We knew this was coming. He had been doing this for a couple years now and you could feel the hold baseball had on Andy Pettitte weakening. His kids are getting older, his body is starting to betray him…
But we all expected him to come back. Perhaps not logically, not publicly, but I know in some small place in my heart I expected him to come back, gut out 150 innings next year and save our rotation. Because that’s what Andy did. He won on talent and skill, but mostly on pure heart. If he debuted now, he’d be anointed a GRITTY player by the Twitter humorists.
I grew up with Andy, Derek, Mo and Jorgie. I was born in 1989 and was close to seven years old when they won in 1996. I don’t remember it.
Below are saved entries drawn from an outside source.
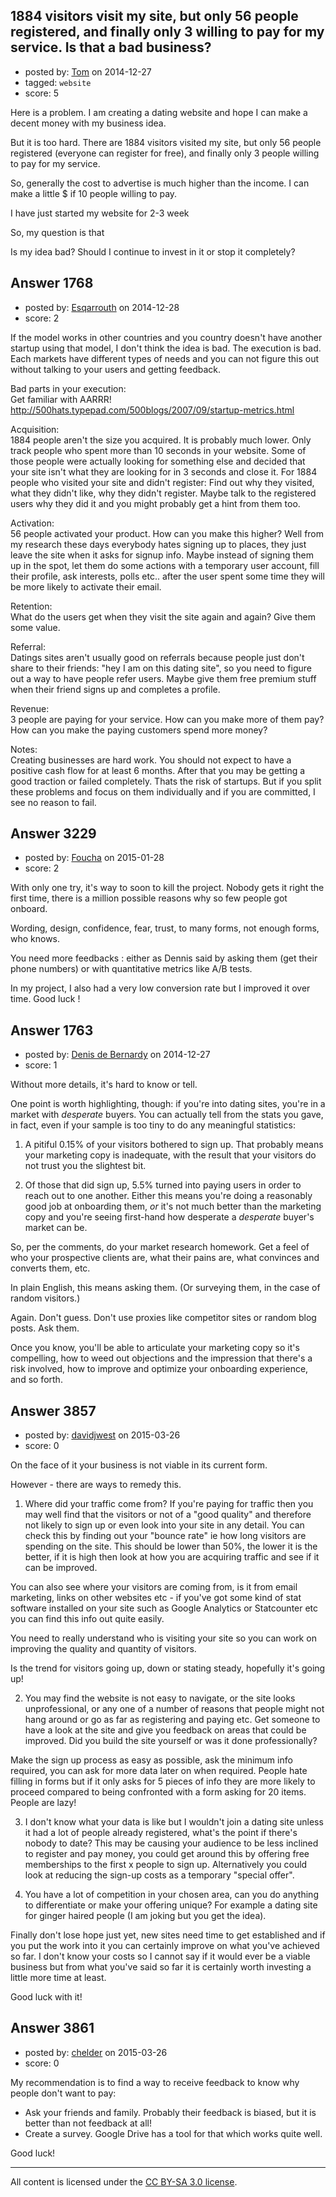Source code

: ## 1884 visitors visit my site, but only 56 people registered, and finally only 3 willing to pay for my service. Is that a bad business?

- posted by: [Tom](https://stackexchange.com/users/5541522/tom) on 2014-12-27
- tagged: `website`
- score: 5

Here is a problem. I am creating a dating website and hope I can make a decent money with my business idea.

But it is too hard. 
There are 1884 visitors visited my site, but only 56 people registered (everyone can register for free), and finally only 3 people willing to pay for my service. 

So, generally the cost to advertise is much higher than the income. I can make a little $ if 10 people willing to pay. 

I have just started my website for 2-3 week

So, my question is that

Is my idea bad?
Should I continue to invest in it or stop it completely?



## Answer 1768

- posted by: [Esqarrouth](https://stackexchange.com/users/3055586/esqarrouth) on 2014-12-28
- score: 2

If the model works in other countries and you country doesn't have another startup using that model, I don't think the idea is bad. The execution is bad. Each markets have different types of needs and you can not figure this out without talking to your users and getting feedback.

Bad parts in your execution:  
Get familiar with AARRR!  
http://500hats.typepad.com/500blogs/2007/09/startup-metrics.html

Acquisition:  
1884 people aren't the size you acquired. It is probably much lower. Only track people who spent more than 10 seconds in your website. Some of those people were actually looking for something else and decided that your site isn't what they are looking for in 3 seconds and close it. For 1884 people who visited your site and didn't register: Find out why they visited, what they didn't like, why they didn't register. Maybe talk to the registered users why they did it and you might probably get a hint from them too.

Activation:  
56 people activated your product. How can you make this higher? Well from my research these days everybody hates signing up to places, they just leave the site when it asks for signup info. Maybe instead of signing them up in the spot, let them do some actions with a temporary user account, fill their profile, ask interests, polls etc.. after the user spent some time they will be more likely to activate their email.

Retention:  
What do the users get when they visit the site again and again? Give them some value.

Referral:  
Datings sites aren't usually good on referrals because people just don't share to their friends: "hey I am on this dating site", so you need to figure out a way to have people refer users. Maybe give them free premium stuff when their friend signs up and completes a profile.

Revenue:  
3 people are paying for your service. How can you make more of them pay? How can you make the paying customers spend more money?

Notes:  
Creating businesses are hard work. You should not expect to have a positive cash flow for at least 6 months. After that you may be getting a good traction or failed completely. Thats the risk of startups. But if you split these problems and focus on them individually and if you are committed, I see no reason to fail. 


## Answer 3229

- posted by: [Foucha](https://stackexchange.com/users/5687292/foucha) on 2015-01-28
- score: 2

With only one try, it's way to soon to kill the project. Nobody gets it right the first time, there is a million possible reasons why so few people got onboard.

Wording, design, confidence, fear, trust, to many forms, not enough forms, who knows. 

You need more feedbacks : either as Dennis said by asking them (get their phone numbers) or with quantitative metrics like A/B tests. 

In my project, I also had a very low conversion rate but I improved it over time. Good luck !


## Answer 1763

- posted by: [Denis de Bernardy](https://stackexchange.com/users/182468/denis-de-bernardy) on 2014-12-27
- score: 1

Without more details, it's hard to know or tell.

One point is worth highlighting, though: if you're into dating sites, you're in a market with *desperate* buyers. You can actually tell from the stats you gave, in fact, even if your sample is too tiny to do any meaningful statistics:

1. A pitiful 0.15% of your visitors bothered to sign up. That probably means your marketing copy is inadequate, with the result that your visitors do not trust you the slightest bit.

2. Of those that did sign up, 5.5% turned into paying users in order to reach out to one another. Either this means you're doing a reasonably good job at onboarding them, *or* it's not much better than the marketing copy and you're seeing first-hand how desperate a *desperate* buyer's market can be.

So, per the comments, do your market research homework. Get a feel of who your prospective clients are, what their pains are, what convinces and converts them, etc.

In plain English, this means asking them. (Or surveying them, in the case of random visitors.)

Again. Don't guess. Don't use proxies like competitor sites or random blog posts. Ask them.

Once you know, you'll be able to articulate your marketing copy so it's compelling, how to weed out objections and the impression that there's a risk involved, how to improve and optimize your onboarding experience, and so forth.



## Answer 3857

- posted by: [davidjwest](https://stackexchange.com/users/1235846/davidjwest) on 2015-03-26
- score: 0

On the face of it your business is not viable in its current form.

However - there are ways to remedy this.

1.  Where did your traffic come from?  If you're paying for traffic then you may well find that the visitors or not of a "good quality" and therefore not likely to sign up or even look into your site in any detail.  You can check this by finding out your "bounce rate" ie how long visitors are spending on the site.  This should be lower than 50%, the lower it is the better, if it is high then look at how you are acquiring traffic and see if it can be improved.

You can also see where your visitors are coming from, is it from email marketing, links on other websites etc - if you've got some kind of stat software installed on your site such as Google Analytics or Statcounter etc you can find this info out quite easily.

You need to really understand who is visiting your site so you can work on improving the quality and quantity of visitors.

Is the trend for visitors going up, down or stating steady, hopefully it's going up!

2.   You may find the website is not easy to navigate, or the site looks unprofessional, or any one of a number of reasons that people might not hang around or go as far as registering and paying etc.  Get someone to have a look at the site and give you feedback on areas that could be improved.  Did you build the site yourself or was it done professionally?

Make the sign up process as easy as possible, ask the minimum info required, you can ask for more data later on when required.  People hate filling in forms but if it only asks for 5 pieces of info they are more likely to proceed compared to being confronted with a form asking for 20 items.  People are lazy!

3.  I don't know what your data is like but I wouldn't join a dating site unless it had a lot of people already registered, what's the point if there's nobody to date?  This may be causing your audience to be less inclined to register and pay money, you could get around this by offering free memberships to the first x people to sign up.  Alternatively you could look at reducing the sign-up costs as a temporary "special offer".

4.  You have a lot of competition in your chosen area, can you do anything to differentiate or make your offering unique?  For example a dating site for ginger haired people (I am joking but you get the idea).

Finally don't lose hope just yet, new sites need time to get established and if you put the work into it you can certainly improve on what you've achieved so far.  I don't know your costs so I cannot say if it would ever be a viable business but from what you've said so far it is certainly worth investing a little more time at least.

Good luck with it!


## Answer 3861

- posted by: [chelder](https://stackexchange.com/users/1234525/chelder) on 2015-03-26
- score: 0

My recommendation is to find a way to receive feedback to know why people don't want to pay:

 - Ask your friends and family. Probably their feedback is biased, but it is better than not feedback at all!
 - Create a survey. Google Drive has a tool for that which works quite well.

Good luck!



---

All content is licensed under the [CC BY-SA 3.0 license](https://creativecommons.org/licenses/by-sa/3.0/).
I wish I did. My earliest Yankee memory is my brother taping the New York Times story about the World Series win on his wall.
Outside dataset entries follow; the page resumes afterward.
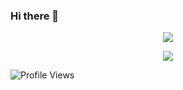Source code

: ### Hi there 👋

<p align="center">
<img src="https://github-readme-stats.vercel.app/api?username=dmitryershov0&show_icons=true&&theme=tokyonight" />
</p>

<p align="center">
<img src="https://github-readme-stats.vercel.app/api/top-langs/?username=dmitryershov0&theme=tokyonight" />
</p>

![Profile Views](https://hits.seeyoufarm.com/api/count/incr/badge.svg?url=https://github.com/dmitryershov0/&title=Profile%20Views)

<!--
**dmitryershov0/dmitryershov0** is a ✨ _special_ ✨ repository because its `README.md` (this file) appears on your GitHub profile.

Here are some ideas to get you started:

- 🔭 I’m currently working on ...
- 🌱 I’m currently learning ...
- 👯 I’m looking to collaborate on ...
- 🤔 I’m looking for help with ...
- 💬 Ask me about ...
- 📫 How to reach me: ...
- 😄 Pronouns: ...
- ⚡ Fun fact: ...
-->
Derek was my favorite when I was a kid, because he was Derek Jeter. He seemed like the perfect baseball player. I’ve come to appreciate both Posada’s consistency and Mariano’s godliness through time. But Andy?
He was a lefty. I’m a lefty. So I always liked him more than David Cone, or David Wells. I loved El Duque’s motion but damn it he was another righty! Mussina seems like a class act and he was great, but he threw with the wrong arm. I was one of the few lefties in my classes in elementary school and I loved that Andy Pettitte, the big-nosed, Texan, Yankees starting pitcher and I, the scrawny red head, had it in common.
I loved his pickoff move. Is there anything more disheartening than watching your leadoff hitter, speed demon, get on base, then seeing him watch motionless as Andy picked him off? I wouldn’t know – he never picked off any Yankees.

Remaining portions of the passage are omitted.